40 thoughts on “Wrong Number: A closer look at Impact Factors”
As you asked for it – another way to run the tests/comparisons would be to do a boostrap comparison of the two fitted distributions. To do this, you could use poweRlaw’s compare_distributions() function (see)[http://cran.r-project.org/web/packages/poweRlaw/] to compare discrete PL distributions (where you probably should fit lognormals, I assume). That has the advantage that you compare actual citation counts, not ranks, which might be slightly obscuring.
Thank you for the comment. Yes, lognormal describes these distributions well (I removed them from the plots for simplicity). I can definitely see the benefit of the comparison you suggest, thanks.
Thanks for this interesting post, which I’ll be bookmarking and passing around.
I am amused to see that Acta Crystallographica Section A presents an even more extreme outlier influence example than Mol Biol Evol (short discussion here: http://people.unil.ch/marcrobinsonrechavi/2015/03/molecular-biology-and-evolution-impact-factor-the-mega-effect-updated/).
Thanks Marc. I hadn’t seen that post. Funnily enough, somebody DM’d me last week to say that MBE was worth checking for outliers influencing their Impact Factor. Now I know why!
Interesting that you should find that rounding to the nearest 5-10 or thereabouts is probably the correct ballpark from which to start comparing journal-level citations. IF points of about 5-10 is also what journals have been shown to be able to negotiate with Thomson Reuters, e.g. CurrBiol 7-12, PLoS Medicine 2-11 or FASEB Journal 0.24-18. The very low r2 of IF with citations (between 0.1-0.2) also means that you have to increase IF by a lot to see a significant increase in citations.

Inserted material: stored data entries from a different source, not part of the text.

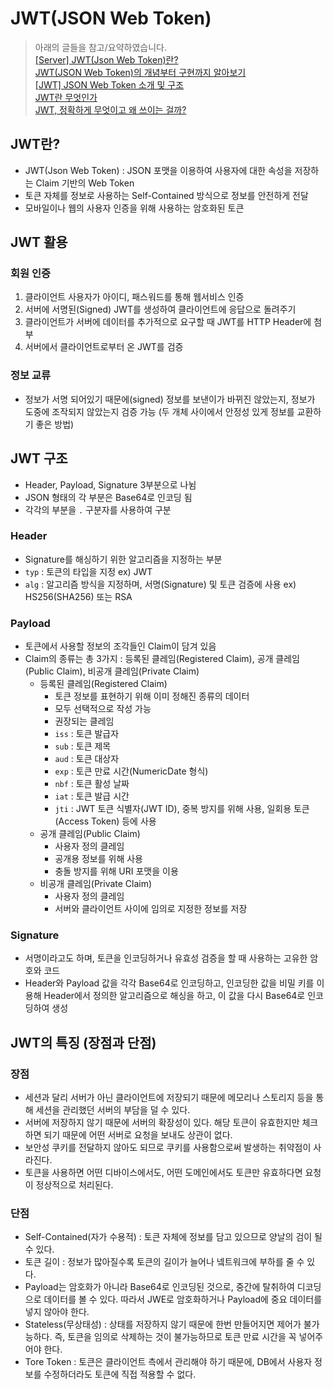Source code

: # JWT(JSON Web Token)
> 아래의 글들을 참고/요약하였습니다.  
> [[Server] JWT(Json Web Token)란?](https://mangkyu.tistory.com/56)  
> [JWT(JSON Web Token)의 개념부터 구현까지 알아보기](https://pronist.dev/143)  
> [[JWT] JSON Web Token 소개 및 구조](https://velopert.com/2389)  
> [JWT란 무엇인가](https://tech.toktokhan.dev/2021/04/30/JWT/)  
> [JWT, 정확하게 무엇이고 왜 쓰이는 걸까?](https://velog.io/@junghyeonsu/%ED%94%84%EB%A1%A0%ED%8A%B8%EC%97%90%EC%84%9C-%EB%A1%9C%EA%B7%B8%EC%9D%B8%EC%9D%84-%EC%B2%98%EB%A6%AC%ED%95%98%EB%8A%94-%EB%B0%A9%EB%B2%95)
> 

## JWT란?
- JWT(Json Web Token) : JSON 포맷을 이용하여 사용자에 대한 속성을 저장하는 Claim 기반의 Web Token
- 토큰 자체를 정보로 사용하는 Self-Contained 방식으로 정보를 안전하게 전달
- 모바일이나 웹의 사용자 인증을 위해 사용하는 암호화된 토큰

## JWT 활용
### 회원 인증
1. 클라이언트 사용자가 아이디, 패스워드를 통해 웹서비스 인증
2. 서버에 서명된(Signed) JWT를 생성하여 클라이언트에 응답으로 돌려주기
3. 클라이언트가 서버에 데이터를 추가적으로 요구할 때 JWT를 HTTP Header에 첨부
4. 서버에서 클라이언트로부터 온 JWT를 검증
### 정보 교류
- 정보가 서명 되어있기 때문에(signed) 정보를 보낸이가 바뀌진 않았는지, 정보가 도중에 조작되지 않았는지 검증 가능 (두 개체 사이에서 안정성 있게 정보를 교환하기 좋은 방법)

## JWT 구조
- Header, Payload, Signature 3부분으로 나뉨
- JSON 형태의 각 부분은 Base64로 인코딩 됨
- 각각의 부분을 `.` 구분자를 사용하여 구분
### Header
- Signature를 해싱하기 위한 알고리즘을 지정하는 부분
- `typ` : 토큰의 타입을 지정 ex) JWT
- `alg` : 알고리즘 방식을 지정하며, 서명(Signature) 및 토큰 검증에 사용 ex) HS256(SHA256) 또는 RSA
### Payload
- 토큰에서 사용할 정보의 조각들인 Claim이 담겨 있음
- Claim의 종류는 총 3가지 : 등록된 클레임(Registered Claim), 공개 클레임(Public Claim), 비공개 클레임(Private Claim)
  - 등록된 클레임(Registered Claim)
    - 토큰 정보를 표현하기 위해 이미 정해진 종류의 데이터
    - 모두 선택적으로 작성 가능
    - 권장되는 클레임
    - `iss` : 토큰 발급자
    - `sub` : 토큰 제목
    - `aud` : 토큰 대상자
    - `exp` : 토큰 만료 시간(NumericDate 형식)
    - `nbf` : 토큰 활성 날짜
    - `iat` : 토큰 발급 시간
    - `jti` : JWT 토큰 식별자(JWT ID), 중복 방지를 위해 사용, 일회용 토큰(Access Token) 등에 사용
  - 공개 클레임(Public Claim)
    - 사용자 정의 클레임
    - 공개용 정보를 위해 사용
    - 충돌 방지를 위해 URI 포맷을 이용
  - 비공개 클레임(Private Claim)
    - 사용자 정의 클레임
    - 서버와 클라이언트 사이에 임의로 지정한 정보를 저장
### Signature
- 서명이라고도 하며, 토큰을 인코딩하거나 유효성 검증을 할 때 사용하는 고유한 암호와 코드
- Header와 Payload 값을 각각 Base64로 인코딩하고, 인코딩한 값을 비밀 키를 이용해 Header에서 정의한 알고리즘으로 해싱을 하고, 이 값을 다시 Base64로 인코딩하여 생성

## JWT의 특징 (장점과 단점)
### 장점
- 세션과 달리 서버가 아닌 클라이언트에 저장되기 때문에 메모리나 스토리지 등을 통해 세션을 관리했던 서버의 부담을 덜 수 있다.
- 서버에 저장하지 않기 때문에 서버의 확장성이 있다. 해당 토큰이 유효한지만 체크하면 되기 때문에 어떤 서버로 요청을 보내도 상관이 없다.
- 보안성 쿠키를 전달하지 않아도 되므로 쿠키를 사용함으로써 발생하는 취약점이 사라진다.
- 토큰을 사용하면 어떤 디바이스에서도, 어떤 도메인에서도 토큰만 유효하다면 요청이 정상적으로 처리된다.
### 단점
- Self-Contained(자가 수용적) : 토큰 자체에 정보를 담고 있으므로 양날의 검이 될 수 있다.
- 토큰 길이 : 정보가 많아질수록 토큰의 길이가 늘어나 넼트워크에 부하를 줄 수 있다.
- Payload는 암호화가 아니라 Base64로 인코딩된 것으로, 중간에 탈취하여 디코딩으로 데이터를 볼 수 있다. 따라서 JWE로 암호화하거나 Payload에 중요 데이터를 넣지 않아야 한다.
- Stateless(무상태성) : 상태를 저장하지 않기 때문에 한번 만들어지면 제어가 불가능하다. 즉, 토큰을 임의로 삭제하는 것이 불가능하므로 토큰 만료 시간을 꼭 넣어주어야 한다.
- Tore Token : 토큰은 클라이언트 측에서 관리해야 하기 때문에, DB에서 사용자 정보를 수정하더라도 토큰에 직접 적용할 수 없다.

And then you see that whatever slight differences you find between citations in different journals is overcompensated by the opposite trend of increasing unreliability with journal rank: IF is a far better predictor of unreliable research (retracted or not) than of citations:
In other words: the whole citation analysis is moot, because 1) the IF is negotiated, 2) the IF predicts unreliability much better than citations. While one apparently needs sophisticated statistical analyses to tease out any subtle citation-based differences between journals (and that only in very broad IF classes), very simple data show a significant increase of several measures of unreliability with IF.
tl;dr: IF can be useful, but only to identify the worst science: don’t trust unreplicated C/N/S papers.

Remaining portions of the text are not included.